Pictures paired with source code
┏━━
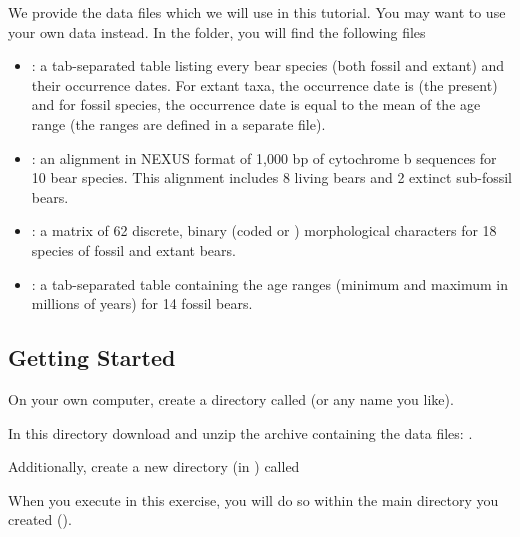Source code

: We provide the data files which we will use in this tutorial.
You may want to use your own data instead.
In the  folder, you will find the following files
\begin{itemize}[noitemsep,topsep=0pt]
\item {}: a tab-separated table listing every bear species (both fossil and extant) and their occurrence dates. For extant taxa, the occurrence date is  (\IE the present) and for fossil species, the occurrence date is equal to the mean of the age range (the ranges are defined in a separate file).
\item {}: an alignment in NEXUS format of 1,000 bp of cytochrome b sequences for 10 bear species. This alignment includes 8 living bears and 2 extinct sub-fossil bears.
\item {}: a matrix of 62 discrete, binary (coded  or ) morphological characters for 18 species of fossil and extant bears.
\item {}: a tab-separated table containing the age ranges (minimum and maximum in millions of years) for 14 fossil bears.
\end{itemize}


\bigskip
\subsection{Getting Started}\label{subsect:RB-GetStart}

{\begin{framed}
On your own computer, create a directory called {\textcolor{red}{}} (or any name you like). 

In this directory download and unzip the archive containing the data files: \href{www.revbayes.com}{}.

Additionally, create a new directory (in ) called {\textcolor{red}{}}
\end{framed}}

When you execute \RevBayes in this exercise, you will do so within the main directory you created ().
┗━━
• **EXERCISE DIRECTIONS**:
Print the data above verbatim from the first line through the line holding "extinct sub-fossil bears.", leaving every picture out.

• **SOLUTION FOR THIS PROBLEM**:
Source code

: We provide the data files which we will use in this tutorial.
You may want to use your own data instead.
In the  folder, you will find the following files
\begin{itemize}[noitemsep,topsep=0pt]
\item {}: a tab-separated table listing every bear species (both fossil and extant) and their occurrence dates. For extant taxa, the occurrence date is  (\IE the present) and for fossil species, the occurrence date is equal to the mean of the age range (the ranges are defined in a separate file).
\item {}: an alignment in NEXUS format of 1,000 bp of cytochrome b sequences for 10 bear species. This alignment includes 8 living bears and 2 extinct sub-fossil bears.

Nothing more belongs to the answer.